See R&TC §§17053.49(f) or 23649(f) and CCR, tit. 18, §§17053.49-6 or 23649-6.

 
65. Were any assets acquired by lease? Did the lessor acquire the qualified property on or after 1/1/94? Was the lease commenced with the qualified taxpayer on or after 1/1/94? If no, then the lessee cannot claim the MIC.

Note: Review the taxpayer's financial statements to determine if they have any lease commitments. If they do, ask the taxpayer what assets are leased and to provide copies of the lease agreements.

 
66.
  • Is the lessee a qualified taxpayer?
  • Is the leased property used in a qualified activity described above?

Note: The lessee must be a qualified taxpayer and use the qualified property (the leased property) in a qualified activity. If the lessee does not meet these requirements, they cannot claim the MIC.

 
67.

Is the lease an Operating (True) Lease or Finance (Capital) Lease under California sales or use tax law?

Note: Under sales or use tax law, all leases are deemed to be a finance lease. However, if the lease meets one of the following two exceptions it will be treated as an operating lease.

1) The tangible personal property is:

  • Leased in substantially the same form as acquired by the lessor and/or transferor, and
  • The lessor or transferor has paid sales tax reimbursement or has paid use tax measured by the purchase price of the property.

OR

2) A lease not containing a nominal option price. California sales or use tax law generally treats the option price as nominal if it does not exceed the lesser of $100 or 1% of the total contract price.

Note: A lease may be a finance (capital) lease for GAAP/Income Tax purposes and be an operating (true) lease for BOE/MIC purposes.

 
68. Who paid the California sales or use tax on the leased property?

Note: First determine if the lease is an operating or finance lease applying the BOE sales and use tax rules. The lessor must pay the sales and use tax under an operating lease. Under a finance lease, either the lessor or the lessee can pay the tax. You may have to look to the financial statements to see if the taxpayer has lease commitments. If so, ask what assets are being leased.

 
69. In the case of an operating lease, was an election made by the lessor to pay the sales or use tax based on his or her acquisition price at the time the property was acquired, (i.e., up-front)?

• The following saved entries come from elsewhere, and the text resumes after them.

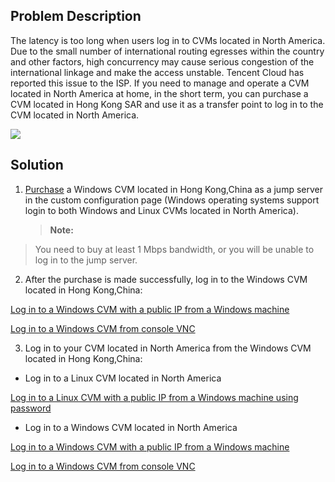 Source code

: ## Problem Description
The latency is too long when users log in to CVMs located in North America.
Due to the small number of international routing egresses within the country and other factors, high concurrency may cause serious congestion of the international linkage and make the access unstable. Tencent Cloud has reported this issue to the ISP. If you need to manage and operate a CVM located in North America at home, in the short term, you can purchase a CVM located in Hong Kong  SAR and use it as a transfer point to log in to the CVM located in North America.

![](https://main.qcloudimg.com/raw/53a963a1e25048a0a05aa7d5b54ca943.png)

## Solution
 1. [Purchase](https://buy.cloud.tencent.com/cvm?tabIndex=1) a Windows CVM located in Hong Kong,China as a jump server in the custom configuration page (Windows operating systems support login to both Windows and Linux CVMs located in North America).
	
	>**Note:**
>You need to buy at least 1 Mbps bandwidth, or you will be unable to log in to the jump server.
	
 2. After the purchase is made successfully, log in to the Windows CVM located in Hong Kong,China:

[Log in to a Windows CVM with a public IP from a Windows machine](https://intl.cloud.tencent.com/document/product/213/5435)

[Log in to a Windows CVM from console VNC](https://intl.cloud.tencent.com/document/product/213/5435)

 3. Log in to your CVM located in North America from the Windows CVM located in Hong Kong,China:

- Log in to a Linux CVM located in North America

[Log in to a Linux CVM with a public IP from a Windows machine using password](https://intl.cloud.tencent.com/document/product/213/5436)

- Log in to a Windows CVM located in North America 

[Log in to a Windows CVM with a public IP from a Windows machine](https://intl.cloud.tencent.com/document/product/213/5435)

[Log in to a Windows CVM from console VNC](https://intl.cloud.tencent.com/document/product/213/5435)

In the case of a finance lease, was an election made by either the lessor or lessee to pay the sales or use tax based on the lessee's acquisition price of the property, (i.e., up-front)?

Note: Under either type of lease, if sales or use tax is not paid up-front, the lessee cannot claim the MIC on the item of property.

 
70. Did you review the invoice(s) for the purchase price, asset description, payment of sales or use tax, where shipped (should be California) and date purchased?

Note: The asset must be purchased and placed in service in California on or after 1/1/94 (the cut-off test). If assets purchased and placed in service prior to this date, the asset does not qualify for the MIC.